I started the second and last loop more aggressive. I knew that was when I had to attack as the wind was in favour and kept pushing it all the way through to the turnaround at km135. The last 45km, uphill and against the wind, were simply torture. With 25km to go, I knew that I wouldn’t manage to stay within schedule. This frustrated me and as a reaction I started to push harder. Man, that hurt!!!
- Starting out on the run –
I started the run again very conservatively. Most of the athletes I had left behind on the swim and bike started to catch up and overtake me but that didn’t bother me. I was focused on being ready for the wall hence kept it at a steady pace. As described above, on the start of my second loop I had an emotional outbreak and that gave me the energy to keep going. I guess people are right when they say that nutrition is the 4th leg in an Ironman. Once I reached km32 I simply started counting down the km and went up with my speed. No wall ever hit me! : )
- Finishing up on the run-
I think that was the most fun part of the whole race: I started to run as fast as I possibly could at that moment and I think I overtook about 50 people on my last 2km of the race. Awesome!
3. How did your physical training prepare you to stay strong mentally throughout the race?
The last 2 months of the training depicted very well the mental conditions of the race. Although I had never rode 180km (160km was my max), and despite the fact that 180km ARE veeeery long, those long and lonely bike rides prepared me perfectly for race conditions.
Moreover, all the tough sessions I had leading to the race during the past 6 months helped me being confident that I can make it. If I had survived running up that hill for weeks and weeks and swim those laps till I was out of breath for months then I surely could do an Ironman!
4. At which point did you realize you could break your goal of 12h and where/ what did you draw your strength/ resolve/ focus from to dig deep and go for it.
That was my most emotional moment of the race. When I left T2, I was 5 mins behind my schedule with my ‘weakest’ discipline to go. Somehow I thought I wouldn’t make it within my goal of 12 hours. What I didn’t realize is that the clock showed the professional’s race time. They started 15min earlier than us and I actually 10 mins ahead of my race plan!
When I started my second loop and I realized I was much faster than I had anticipated all emotions broke loose. And this somehow gave me the kick to keep running at my pace when about midway I felt my legs becoming heavier. A big help came also from the most powerful legalized doping drink: coke!!! Amazing how it can push you!
5. Let’s talk about your training. Can you briefly describe your weekly training schedule. How and why that’s working for you.
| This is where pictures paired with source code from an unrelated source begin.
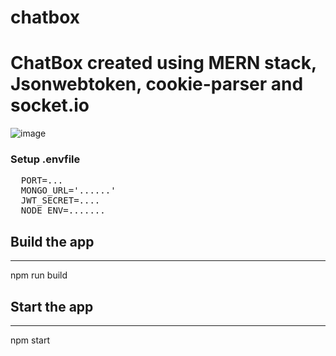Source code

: # chatbox
<h1>ChatBox created using MERN stack, Jsonwebtoken, cookie-parser and socket.io </h1>

![image](https://github.com/kulender-Annapureddy/chatbox/assets/153791259/0a4b1904-abc2-4494-a99d-e3f46f6a5e7e)

<h3>Setup .envfile</h3>
<pre>
  PORT=...
  MONGO_URL='......'
  JWT_SECRET=....
  NODE_ENV=.......
</pre>

<h2>Build the app</h2>
<hr>
<p>npm run build</p>

<h2>Start the app</h2>
<hr>
<p>npm start</p>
My coach and I had first a thorough discussion on my life style. Each aspect was taken into account and based on those inputs he prepared a training schedule that perfectly fit my needs.
Being single obviously helps a lot in my training as I can be more flexible on my training hours, but then, my job requires me to travel quite often which makes it a challenge to fulfill all exercises. I have learnt, though, that it CAN be done.
Every single day a little session will bring you through an Ironman!
In the 180 days that I have been with Ironguides, I have only missed 17 days of training- despite Christmas (on my bike!) and New Year (long run!).
6. Please share with us the 2 most important ‘take home’ messages that you have learnt about endurance training that everyone needs to hear.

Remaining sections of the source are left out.